キーワード:姿勢安定度評価指標, 姿勢戦略, 人工膝関節全置換術

【目的】変形性膝関節症により人工膝関節全置換術(TKA)を施行した患者の動的バランスの回復は重要でありその経過についての報告は散見されるが,術後早期における動的バランスの指標である姿勢安定度評価指標(IPS)に関連する因子について検討した報告はない。本研究はTKA後3ヶ月におけるIPSに関連する因子を明らかにすることを目的とする。
【方法】対象は当院にて変形性膝関節症により人工膝関節全置換術を施行した患者(男7名,女26名,33膝,年齢72.0±7.3歳,体重63.4±11.0kg)とし,神経疾患及び脊椎疾患,関節リウマチ患者は除外した。すべてのTKAは使用機種をZimmer NexGen LPS-Flex Mobile(PS type)とし,皮切はMidvastus法とした。評価項目は,動的バランスの指標としてIPS,術側への立位重心移動時の前額面上での姿勢戦略(Postural Strategy on frontal plane=PSFP)(画像解析ソフトToMoCo-Liteにて両肩峰・両大転子・両外果の中央点を結ぶ線分のなす角度を算出),膝関節角度の再現誤差としての膝関節固有感覚(KP),膝関節痛(Visual Analog scale=VAS),TUG,10m歩行速度(10mWS),膝関節伸展角度,膝伸展筋力(KES)および膝屈曲筋力(KFS)(Biodex System3を使用しIsokinetics 60deg/secでの体重比トルク(%BW)の最大値)とした。測定時期は術後3ヶ月とした。IPSの評価はAMTI製FORCE PLATFORMを使用し取込周期は60Hzとした。膝関節固有感覚と膝伸展筋力の測定には等速性運動装置(BIODEX system3)を使用した。統計解析はIPSと各項目との関連をSpearmanの順位相関係数による単変量解析で求め,従属変数をIPS,独立変数を単変量解析で有意であった項目とし,ステップワイズ法による重回帰分析にて分析した。有意水準を5%未満とした。データの集計と解析は,Dr. SPSSIIfor Windowsを使用した。
【倫理的配慮】本研究はさいたま市立病院の倫理委員会にて承認を受け,十分な説明のもと同意の得られた患者を対象とした。
【結果】IPSと各項目の関係性は,PSFP(r=0.596),TUG(r=-0.643),10mWS(r=-0.497),KFS(r=0.577)の間に有意な相関を認めた(p<0.05)。ステップワイズ法による重回帰分析の結果,TUG(p=0.001),PSFP(p=0.007),重相関係数(R=0.71),自由度調整済み重相関係数の二乗(R2=0.47)であった。

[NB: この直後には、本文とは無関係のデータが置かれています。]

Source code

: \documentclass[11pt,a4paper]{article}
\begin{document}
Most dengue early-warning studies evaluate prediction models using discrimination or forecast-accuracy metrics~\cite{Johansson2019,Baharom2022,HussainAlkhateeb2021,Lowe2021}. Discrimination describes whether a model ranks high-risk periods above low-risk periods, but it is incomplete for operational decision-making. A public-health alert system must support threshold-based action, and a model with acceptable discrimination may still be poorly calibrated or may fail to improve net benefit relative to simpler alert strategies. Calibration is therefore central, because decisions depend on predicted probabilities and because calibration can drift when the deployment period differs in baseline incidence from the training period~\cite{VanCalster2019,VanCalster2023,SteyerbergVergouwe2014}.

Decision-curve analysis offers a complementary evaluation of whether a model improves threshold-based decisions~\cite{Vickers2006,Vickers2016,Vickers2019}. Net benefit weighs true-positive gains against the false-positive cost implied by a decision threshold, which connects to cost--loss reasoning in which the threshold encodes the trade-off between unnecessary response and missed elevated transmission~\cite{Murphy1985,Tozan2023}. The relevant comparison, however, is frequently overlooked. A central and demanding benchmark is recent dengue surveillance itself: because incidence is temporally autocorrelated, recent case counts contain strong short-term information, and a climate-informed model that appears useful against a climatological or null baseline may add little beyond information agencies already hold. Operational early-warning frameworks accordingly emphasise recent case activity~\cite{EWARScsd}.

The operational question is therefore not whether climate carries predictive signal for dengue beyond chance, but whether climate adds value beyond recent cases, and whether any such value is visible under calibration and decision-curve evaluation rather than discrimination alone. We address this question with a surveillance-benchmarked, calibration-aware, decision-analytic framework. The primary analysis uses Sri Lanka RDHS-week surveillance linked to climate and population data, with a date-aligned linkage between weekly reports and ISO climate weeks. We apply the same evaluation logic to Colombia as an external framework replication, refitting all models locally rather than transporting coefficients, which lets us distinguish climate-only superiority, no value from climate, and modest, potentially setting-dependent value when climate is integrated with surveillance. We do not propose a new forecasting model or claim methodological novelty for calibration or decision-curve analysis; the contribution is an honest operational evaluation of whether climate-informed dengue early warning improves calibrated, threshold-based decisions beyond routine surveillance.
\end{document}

【考察】TUGは歩行という動作に加え,立ち上がる,方向を変える,腰掛けるといった一連の動作能力や動的バランス能力を評価できる指標であり,加えて下肢・体幹の筋力やその協調的な筋活動,スムーズな方向転換に必要な立ち直り反応や下肢支持力の状態を評価することも可能なテストであるとされている。また膝伸展筋力が高いだけでは相関せず,バランスや調整能力などの要素を含む(山本ら:2010)ことが報告されており,動的バランスの指標であるIPSにTUGが関連しているという本研究の結果を支持しているものと考えた。木藤(2008)は運動器疾患患者の立位前額面上での身体重心を側方に動かす動作戦略について,頭部・体幹・上肢(Head・Arm・Trunk:HAT)を安定させ骨盤(Pelvic)を動かす動作戦略(立位Pelvic戦略)から,腹部からHATを大きく揺さぶることで足圧中心(Center of Pressure:COP)と身体重心(Center of Gravity:COG)を安定させ,同時に,股関節外転位で膝の内反を生じさせ,COGを支持基底面内に収める動作戦略(立位HAT戦略)への動作対応の変化が多く観察されるとしている。本研究ではIPSとPSFPは正の相関を認め,PSFPの数値が高くなる,すなわち立位Pelvic戦略に近づく程IPSとの関連が認められることを示唆している。Horakら(1986)は矢状面上の動作戦略において,よいパフォーマンスは股関節戦略より足関節戦略に関連した予測的姿勢制御(anticipatory postural adjustment)を使用すると報告している。本研究で測定した前額面上での姿勢戦略は,先行研究で報告された矢状面上の姿勢・動作戦略とは相違するもので,本研究の結果である動的立位バランスと前額面上での姿勢戦略(立位Pelvic戦略)の関連について報告したものはなく,本研究結果は新たな知見といえる。
【理学療法学研究としての意義】TKA後早期の動的バランスの指標であるIPSに関連する因子を明らかにした報告は見当たらない。本研究ではIPSとTUG,IPSとPSFPに関連を認めた。TKA後早期において,多関節運動連鎖としての前額面上での姿勢戦略に注目した理学療法プログラムの立案などを考慮していく必要性が示唆された。